Posted on September 25, 2020
Hurricane Sally roared ashore in Alabama as a Category 2 storm September 16th, leaving in its wake billions of dollars in damage, especially in Baldwin County where Sally made landfall and Escambia County, Florida which saw heavy flooding.
The University of South Alabama took a glancing blow and was spared significant structural damage to buildings, but a large number of trees were toppled and branches broken. Debris was scattered across campus needing to be cleaned up, so the University’s student-athlete advisory committee jumped into action.
“At South Alabama, our student-athletes have responsibilities to more than just themselves and their sport, but also their community,” said Jinni Frisbey, USA associate athletic director.
The student-athlete advisory committee is an NCAA sponsored organization. There are 38 members on South’s committee, nominated by their coaching staffs. One of its goals is organizing community service efforts.
“We have a number of events we try and do every year, but obviously Hurricane Sally was an unexpected disaster and we wanted to do a very small part in getting our campus back looking great again,” said Mikel Kosich, director of men’s basketball operations.
Kosich added, the Jags had the third most community service hours in the nation among division-I men’s basketball teams last year.
While the basketball team cleaned up around the Mitchell Center, the Jaguar softball team spread out from campus all the way to hard hit Gulf Shores.
"As a team, we were in a position where we could get into the community and try to help but to be honest, we were a few among many, said Becky Clark, head softball coach. "It was awesome to see all the neighbors helping neighbors and, in some instances, people helping others they had never even met before. I am proud of our team and all of the other student-athletes who got out and helped because I think it is our responsibility to jump in when needed."
The storm forced the volleyball team to cancel matches. Once that happened, they immediately turned their focus toward lending a helping hand.
“There is so much going on in the world right now that the best we can do for ourselves and others is to be good people and that’s what I saw this past weekend," said Alexis Meeks-Rydell, head volleyball coach. “Seeing my kids become great people makes me prouder than seeing them become great volleyball players.”

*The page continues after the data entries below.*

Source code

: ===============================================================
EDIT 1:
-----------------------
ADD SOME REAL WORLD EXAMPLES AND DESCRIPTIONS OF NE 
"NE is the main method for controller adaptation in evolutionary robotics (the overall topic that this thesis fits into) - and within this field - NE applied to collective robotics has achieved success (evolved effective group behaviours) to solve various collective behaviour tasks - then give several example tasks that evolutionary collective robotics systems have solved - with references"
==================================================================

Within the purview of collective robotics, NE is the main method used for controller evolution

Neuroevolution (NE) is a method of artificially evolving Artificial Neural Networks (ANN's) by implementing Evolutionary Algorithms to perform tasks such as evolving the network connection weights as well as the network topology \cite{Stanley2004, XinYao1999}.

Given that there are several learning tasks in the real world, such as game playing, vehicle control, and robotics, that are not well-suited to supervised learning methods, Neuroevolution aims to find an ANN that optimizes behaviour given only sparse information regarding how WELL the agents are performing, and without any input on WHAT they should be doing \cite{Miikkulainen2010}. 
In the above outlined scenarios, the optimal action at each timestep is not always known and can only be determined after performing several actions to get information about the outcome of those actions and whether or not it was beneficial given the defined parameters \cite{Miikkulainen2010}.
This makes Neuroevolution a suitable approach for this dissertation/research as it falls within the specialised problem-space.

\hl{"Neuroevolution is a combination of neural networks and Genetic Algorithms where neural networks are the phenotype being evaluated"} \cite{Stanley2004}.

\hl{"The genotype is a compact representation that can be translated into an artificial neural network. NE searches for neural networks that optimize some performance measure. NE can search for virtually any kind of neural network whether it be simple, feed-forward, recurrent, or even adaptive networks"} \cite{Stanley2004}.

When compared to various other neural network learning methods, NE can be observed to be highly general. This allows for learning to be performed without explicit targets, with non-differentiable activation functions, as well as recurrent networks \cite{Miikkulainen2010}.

For some like Carly Doros, a freshman from Michigan, Hurricane Sally was not only an eye opener, but satisfying to know she and her teammates made a difference .
“When we got to the first house, the amount of debris was insane. I didn't expect that many branches, and I definitely didn't expect how big some of them ended up being,” she said. “I think knowing that people in our community needed help, and we were able to lend a hand was motivation enough."